Exactly, Goldentom. This is the last few hour of the Instacart competition. I just quickly throw a model last night and want to see what can happen. So, I am not very cautious about selecting models. I just used the Quora example (because also binary classification...)
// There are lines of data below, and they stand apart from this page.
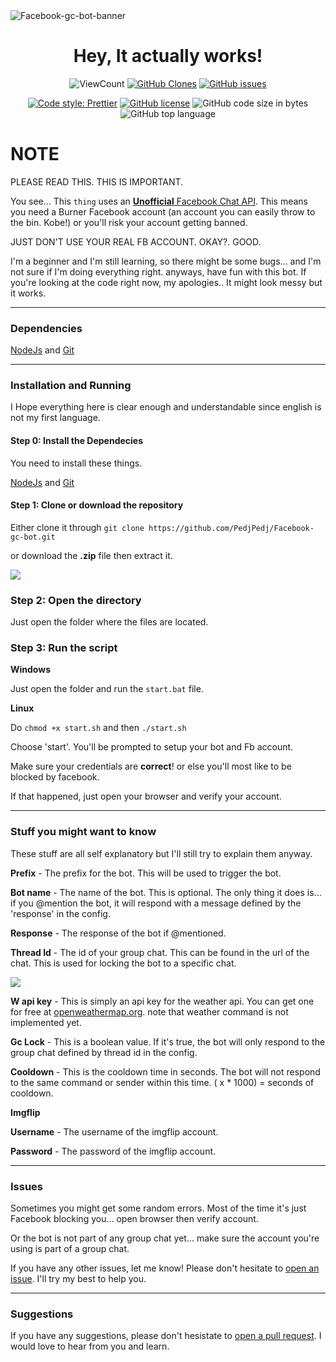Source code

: <img alt="Facebook-gc-bot-banner" src="https://i.imgur.com/l25Mekd.png">

<h1 align="center"> Hey, It actually works! </h1>

<p align="center">
    <img alt="ViewCount" src="https://views.whatilearened.today/views/github/PedjPedj/Facebook-gc-bot-badge.svg">
    <a href="https://github.com/PedjPedj/Facebook-gc-bot"><img alt="GitHub Clones" src="https://img.shields.io/badge/dynamic/json?color=success&label=Clone&query=count&url=https://github.com/PedjPedj/Facebook-gc-bot/blob/main/clone.json?raw=True&logo=github"></a>
    <a href="https://github.com/PedjPedj/Facebook-gc-bot/issues"><img alt="GitHub issues" src="https://img.shields.io/github/issues/PedjPedj/Facebook-gc-bot"></a> 
</p>
<p align="center">
    <a href="https://github.com/prettier/prettier"><img alt="Code style: Prettier" src="https://img.shields.io/badge/code_style-prettier-ff69b4.svg?style=for-the-badge"></a>
    <a href="https://github.com/PedjPedj/Facebook-gc-bot/blob/main/LICENSE"><img alt="GitHub license" src="https://img.shields.io/github/license/PedjPedj/Facebook-gc-bot?style=for-the-badge"></a>
    <img alt="GitHub code size in bytes" src="https://img.shields.io/github/languages/code-size/pedjpedj/Facebook-gc-bot?style=for-the-badge">
    <img alt="GitHub top language" src="https://img.shields.io/github/languages/top/pedjpedj/Facebook-gc-bot?style=for-the-badge">
</p>

# NOTE

PLEASE READ THIS. THIS IS IMPORTANT.

You see... This `thing` uses an [**Unofficial** Facebook Chat API](https://github.com/Schmavery/facebook-chat-api). This means you need a Burner Facebook account (an account you can easily throw to the bin. Kobe!) or you'll risk your account getting banned.

JUST DON'T USE YOUR REAL FB ACCOUNT. OKAY?. GOOD.

I'm a beginner and I'm still learning, so there might be some bugs... and I'm not sure if I'm doing everything right. anyways, have fun with this bot. If you're looking at the code right now, my apologies.. It might look messy but it works.

---

### Dependencies

[NodeJs](https://nodejs.org/en/download/) and [Git](https://git-scm.com/downloads)

---

### Installation and Running

I Hope everything here is clear enough and understandable since english is not my first language.

#### Step 0: Install the Dependecies

You need to install these things.

[NodeJs](https://nodejs.org/en/download/) and [Git](https://git-scm.com/downloads)

#### Step 1: Clone or download the repository

Either clone it through `git clone https://github.com/PedjPedj/Facebook-gc-bot.git`

or download the **.zip** file then extract it.

<img src="https://i.imgur.com/lSZWsbG.png">

### Step 2: Open the directory

Just open the folder where the files are located.

### Step 3: Run the script

**Windows**

Just open the folder and run the `start.bat` file.

**Linux**

Do `chmod +x start.sh` and then `./start.sh`

Choose 'start'.
You'll be prompted to setup your bot and Fb account.

Make sure your credentials are **correct**! or else you'll most like to be blocked by facebook.

If that happened, just open your browser and verify your account.

---

### Stuff you might want to know

These stuff are all self explanatory but I'll still try to explain them anyway.

**Prefix** - The prefix for the bot. This will be used to trigger the bot.

**Bot name** - The name of the bot. This is optional. The only thing it does is... if you @mention the bot, it will respond with a message defined by the 'response' in the config.

**Response** - The response of the bot if @mentioned.

**Thread Id** - The id of your group chat. This can be found in the url of the chat. This is used for locking the bot to a specific chat.

<img src="https://i.imgur.com/BoPppJW.png">

**W api key** - This is simply an api key for the weather api. You can get one for free at [openweathermap.org](https://openweathermap.org/api). note that weather command is not implemented yet.

**Gc Lock** - This is a boolean value. If it's true, the bot will only respond to the group chat defined by thread id in the config.

**Cooldown** - This is the cooldown time in seconds. The bot will not respond to the same command or sender within this time. ( x \* 1000) = seconds of cooldown.

**Imgflip**

**Username** - The username of the imgflip account.

**Password** - The password of the imgflip account.

---

### Issues

Sometimes you might get some random errors. Most of the time it's just Facebook blocking you...
open browser then verify account.

Or the bot is not part of any group chat yet... make sure the account you're using is part of a group chat.

If you have any other issues, let me know! Please don't hesitate to [open an issue](https://github.com/PedjPedj/Facebook-gc-bot/issues). I'll try my best to help you.

---

### Suggestions

If you have any suggestions, please don't hesistate to [open a pull request](https://github.com/PedjPedj/Facebook-gc-bot/pulls). I would love to hear from you and learn.
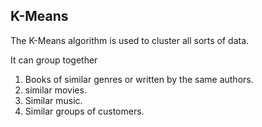 ## K-Means
The K-Means algorithm is used to cluster all sorts of data.

It can group together
1. Books of similar genres or  written by the same authors.
2. similar movies.
3. Similar music.
4. Similar groups of customers.

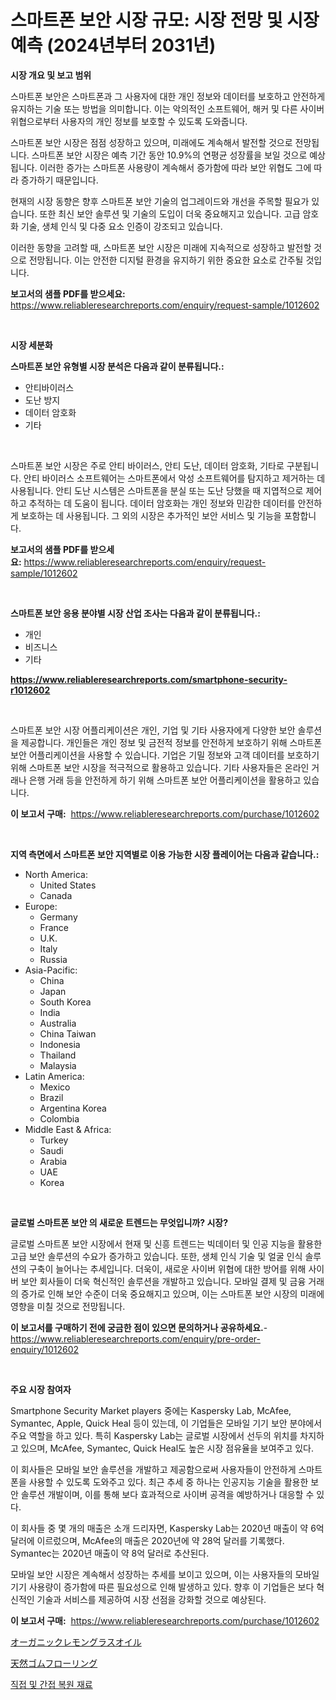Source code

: <p><h1>스마트폰 보안 시장 규모: 시장 전망 및 시장 예측 (2024년부터 2031년)</h1></p><p><strong>시장 개요 및 보고 범위</strong></p>
<p><p>스마트폰 보안은 스마트폰과 그 사용자에 대한 개인 정보와 데이터를 보호하고 안전하게 유지하는 기술 또는 방법을 의미합니다. 이는 악의적인 소프트웨어, 해커 및 다른 사이버 위협으로부터 사용자의 개인 정보를 보호할 수 있도록 도와줍니다.</p><p>스마트폰 보안 시장은 점점 성장하고 있으며, 미래에도 계속해서 발전할 것으로 전망됩니다. 스마트폰 보안 시장은 예측 기간 동안 10.9%의 연평균 성장률을 보일 것으로 예상됩니다. 이러한 증가는 스마트폰 사용량이 계속해서 증가함에 따라 보안 위협도 그에 따라 증가하기 때문입니다.</p><p>현재의 시장 동향은 향후 스마트폰 보안 기술의 업그레이드와 개선을 주목할 필요가 있습니다. 또한 최신 보안 솔루션 및 기술의 도입이 더욱 중요해지고 있습니다. 고급 암호화 기술, 생체 인식 및 다중 요소 인증이 강조되고 있습니다.</p><p>이러한 동향을 고려할 때, 스마트폰 보안 시장은 미래에 지속적으로 성장하고 발전할 것으로 전망됩니다. 이는 안전한 디지털 환경을 유지하기 위한 중요한 요소로 간주될 것입니다.</p></p>
<p><strong>보고서의 샘플 PDF를 받으세요:</strong> <a href="https://www.reliableresearchreports.com/enquiry/request-sample/1012602">https://www.reliableresearchreports.com/enquiry/request-sample/1012602</a></p>
<p>&nbsp;</p>
<p><strong>시장 세분화</strong></p>
<p><strong>스마트폰 보안 유형별 시장 분석은 다음과 같이 분류됩니다.:</strong></p>
<p><ul><li>안티바이러스</li><li>도난 방지</li><li>데이터 암호화</li><li>기타</li></ul></p>
<p>&nbsp;</p>
<p><p>스마트폰 보안 시장은 주로 안티 바이러스, 안티 도난, 데이터 암호화, 기타로 구분됩니다. 안티 바이러스 소프트웨어는 스마트폰에서 악성 소프트웨어를 탐지하고 제거하는 데 사용됩니다. 안티 도난 시스템은 스마트폰을 분실 또는 도난 당했을 때 지엽적으로 제어하고 추적하는 데 도움이 됩니다. 데이터 암호화는 개인 정보와 민감한 데이터를 안전하게 보호하는 데 사용됩니다. 그 외의 시장은 추가적인 보안 서비스 및 기능을 포함합니다.</p></p>
<p><strong>보고서의 샘플 PDF를 받으세요:</strong>&nbsp;<a href="https://www.reliableresearchreports.com/enquiry/request-sample/1012602">https://www.reliableresearchreports.com/enquiry/request-sample/1012602</a></p>
<p>&nbsp;</p>
<p><strong> 스마트폰 보안 응용 분야별 시장 산업 조사는 다음과 같이 분류됩니다.:</strong></p>
<p><ul><li>개인</li><li>비즈니스</li><li>기타</li></ul></p>
<p><strong><a href="https://www.reliableresearchreports.com/smartphone-security-r1012602">https://www.reliableresearchreports.com/smartphone-security-r1012602</a></strong></p>
<p>&nbsp;</p>
<p><p>스마트폰 보안 시장 어플리케이션은 개인, 기업 및 기타 사용자에게 다양한 보안 솔루션을 제공합니다. 개인들은 개인 정보 및 금전적 정보를 안전하게 보호하기 위해 스마트폰 보안 어플리케이션을 사용할 수 있습니다. 기업은 기밀 정보와 고객 데이터를 보호하기 위해 스마트폰 보안 시장을 적극적으로 활용하고 있습니다. 기타 사용자들은 온라인 거래나 은행 거래 등을 안전하게 하기 위해 스마트폰 보안 어플리케이션을 활용하고 있습니다.</p></p>
<p><strong>이 보고서 구매:</strong>&nbsp; <a href="https://www.reliableresearchreports.com/purchase/1012602">https://www.reliableresearchreports.com/purchase/1012602</a></p>
<p>&nbsp;</p>
<p><strong>지역 측면에서 스마트폰 보안 지역별로 이용 가능한 시장 플레이어는 다음과 같습니다.:</strong></p>
<p><ul>
    <li>
        North America:
        <ul>
            <li>United States</li>
            <li>Canada</li>
        </ul>
    </li>
    <li>
        Europe:
        <ul>
            <li>Germany</li>
            <li>France</li>
            <li>U.K.</li>
            <li>Italy</li>
            <li>Russia</li>
        </ul>
    </li>
    <li>
        Asia-Pacific:
        <ul>
            <li>China</li>
            <li>Japan</li>
            <li>South Korea</li>
            <li>India</li>
            <li>Australia</li>
            <li>China Taiwan</li>
            <li>Indonesia</li>
            <li>Thailand</li>
            <li>Malaysia</li>
        </ul>
    </li>
    <li>
        Latin America:
        <ul>
            <li>Mexico</li>
            <li>Brazil</li>
            <li>Argentina Korea</li>
            <li>Colombia</li>
        </ul>
    </li>
    <li>
        Middle East & Africa:
        <ul>
            <li>Turkey</li>
            <li>Saudi</li>
            <li>Arabia</li>
            <li>UAE</li>
            <li>Korea</li>
        </ul>
    </li>
    </ul></p>
<p>&nbsp;</p>
<p><strong>글로벌 스마트폰 보안 의 새로운 트렌드는 무엇입니까? 시장?</strong></p>
<p><p>글로벌 스마트폰 보안 시장에서 현재 및 신흥 트렌드는 빅데이터 및 인공 지능을 활용한 고급 보안 솔루션의 수요가 증가하고 있습니다. 또한, 생체 인식 기술 및 얼굴 인식 솔루션의 구축이 늘어나는 추세입니다. 더욱이, 새로운 사이버 위협에 대한 방어를 위해 사이버 보안 회사들이 더욱 혁신적인 솔루션을 개발하고 있습니다. 모바일 결제 및 금융 거래의 증가로 인해 보안 수준이 더욱 중요해지고 있으며, 이는 스마트폰 보안 시장의 미래에 영향을 미칠 것으로 전망됩니다.</p></p>
<p><strong>이 보고서를 구매하기 전에 궁금한 점이 있으면 문의하거나 공유하세요.</strong>- <a href="https://www.reliableresearchreports.com/enquiry/pre-order-enquiry/1012602">https://www.reliableresearchreports.com/enquiry/pre-order-enquiry/1012602</a></p>
<p>&nbsp;</p>
<p><strong>주요 시장 참여자</strong></p>
<p><p>Smartphone Security Market players 중에는 Kaspersky Lab, McAfee, Symantec, Apple, Quick Heal 등이 있는데, 이 기업들은 모바일 기기 보안 분야에서 주요 역할을 하고 있다. 특히 Kaspersky Lab는 글로벌 시장에서 선두의 위치를 차지하고 있으며, McAfee, Symantec, Quick Heal도 높은 시장 점유율을 보여주고 있다.</p><p>이 회사들은 모바일 보안 솔루션을 개발하고 제공함으로써 사용자들이 안전하게 스마트폰을 사용할 수 있도록 도와주고 있다. 최근 추세 중 하나는 인공지능 기술을 활용한 보안 솔루션 개발이며, 이를 통해 보다 효과적으로 사이버 공격을 예방하거나 대응할 수 있다.</p><p>이 회사들 중 몇 개의 매출은 소개 드리자면, Kaspersky Lab는 2020년 매출이 약 6억 달러에 이르렀으며, McAfee의 매출은 2020년에 약 28억 달러를 기록했다. Symantec는 2020년 매출이 약 8억 달러로 추산된다.</p><p>모바일 보안 시장은 계속해서 성장하는 추세를 보이고 있으며, 이는 사용자들의 모바일 기기 사용량이 증가함에 따른 필요성으로 인해 발생하고 있다. 향후 이 기업들은 보다 혁신적인 기술과 서비스를 제공하여 시장 선점을 강화할 것으로 예상된다.</p></p>
<p><strong>이 보고서 구매:</strong>&nbsp;&nbsp;<a href="https://www.reliableresearchreports.com/purchase/1012602">https://www.reliableresearchreports.com/purchase/1012602</a></p>
<p><p><a href="https://medium.com/@addiehirthe05/%E3%82%AA%E3%83%BC%E3%82%AC%E3%83%8B%E3%83%83%E3%82%AF%E3%83%AC%E3%83%A2%E3%83%B3%E3%82%B0%E3%83%A9%E3%82%B9%E3%82%AA%E3%82%A4%E3%83%AB%E5%B8%82%E5%A0%B4-%E7%AB%B6%E4%BA%89%E5%88%86%E6%9E%90-%E5%B8%82%E5%A0%B4%E5%8B%95%E5%90%91-2031%E5%B9%B4%E3%81%BE%E3%81%A7%E3%81%AE%E4%BA%88%E6%B8%AC-76c0d3672b60">オーガニックレモングラスオイル</a></p><p><a href="https://medium.com/@jaylonlesch1993/%E5%A4%A9%E7%84%B6%E3%82%B4%E3%83%A0%E3%83%95%E3%83%AD%E3%83%BC%E3%83%AA%E3%83%B3%E3%82%B0%E5%B8%82%E5%A0%B4-2031%E5%B9%B4%E3%81%BE%E3%81%A7%E3%81%AE%E3%83%88%E3%83%AC%E3%83%B3%E3%83%89-%E4%BA%88%E6%B8%AC-%E7%AB%B6%E4%BA%89%E5%88%86%E6%9E%90-708d99aa303a">天然ゴムフローリング</a></p><p><a href="https://medium.com/@londonacobson5656/%EC%A7%81%EC%A0%91-%EB%B0%8F-%EA%B0%84%EC%A0%91-%EB%B3%B5%EC%9B%90-%EC%9E%AC%EB%A3%8C-%EC%8B%9C%EC%9E%A5-%EC%A0%84%EB%A7%9D-%EC%82%B0%EC%97%85-%EA%B0%9C%EC%9A%94-%EB%B0%8F-%EC%98%88%EC%B8%A1-2024%EB%85%84%EB%B6%80%ED%84%B0-2031%EB%85%84-6adbbefec283">직접 및 간접 복원 재료</a></p></p>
LogisticRegression Type:Liblinear C:0.8 threads:1 usescale:True maxim_Iteration:100 seed:1 verbose:false
RandomForestClassifier estimators:100 threads:1 rounding:3 cut_off_subsample:0.15 max_depth:7 max_features:0.7 min_leaf:3.0 min_split:5.0 Objective:ENTROPY row_subsample:0.95 seed:1 verbose:false
LogisticRegression Type:SGD C:0.00001 threads:1 learn_rate:0.1 usescale:True maxim_Iteration:20 seed:1 verbose:false
LSVC Type:Liblinear threads:1 usescale:True C:3.0 maxim_Iteration:100 seed:1 verbose:false copy:false
LSVC Type:SGD C:0.00001 threads:1 learn_rate:0.1 usescale:True maxim_Iteration:20 seed:1 verbose:false copy:false
RandomForestClassifier estimators:100 threads:1 rounding:3 cut_off_subsample:1.0 max_depth:5 max_features:0.7 min_leaf:3.0 min_split:5.0 Objective:ENTROPY row_subsample:0.95 seed:1 verbose:false
softmaxnnclassifier usescale:True seed:1 Type:SGD maxim_Iteration:30 C:0.00001 shuffle:false learn_rate:0.001 smooth:0.1 h1:20 h2:30 connection_nonlinearity:Relu init_values:0.01 verbose:false copy:false
LibFmClassifier maxim_Iteration:100 C:0.000001 C2:0.02 lfeatures:3 seed:1 usescale:True init_values:0.001 learn_rate:0.04 smooth:0.0001 threads:1 verbose:false
GradientBoostingForestClassifier rounding:3 estimators:1000 shrinkage:0.1 threads:1 offset:0.00001 max_depth:8 max_features:0.4 min_leaf:4.0 min_split:8.0 Objective:RMSE row_subsample:0.7 seed:1 verbose:false
LibFmRegressor maxim_Iteration:100 C:0.000001 C2:0.02 lfeatures:3 seed:1 usescale:True init_values:0.001 learn_rate:0.04 smooth:0.0001 threads:1 verbose:false
GradientBoostingForestRegressor rounding:3 estimators:100 shrinkage:0.2 threads:1 cut_off_subsample:0.8 offset:0.00001 max_depth:9 max_features:0.4 min_leaf:4.0 min_split:8.0 Objective:RMSE row_subsample:0.7 seed:1 verbose:false
RandomForestClassifier estimators:300 threads:3 rounding:3.0 max_depth:12 max_features:0.4 min_leaf:3.0 min_split:5.0 Objective:ENTROPY row_subsample:0.9 seed:1 verbose:false
I updated the package and here is the new error message:
Exception in thread "main" java.lang.reflect.InvocationTargetException
at sun.reflect.NativeMethodAccessorImpl.invoke0(Native Method)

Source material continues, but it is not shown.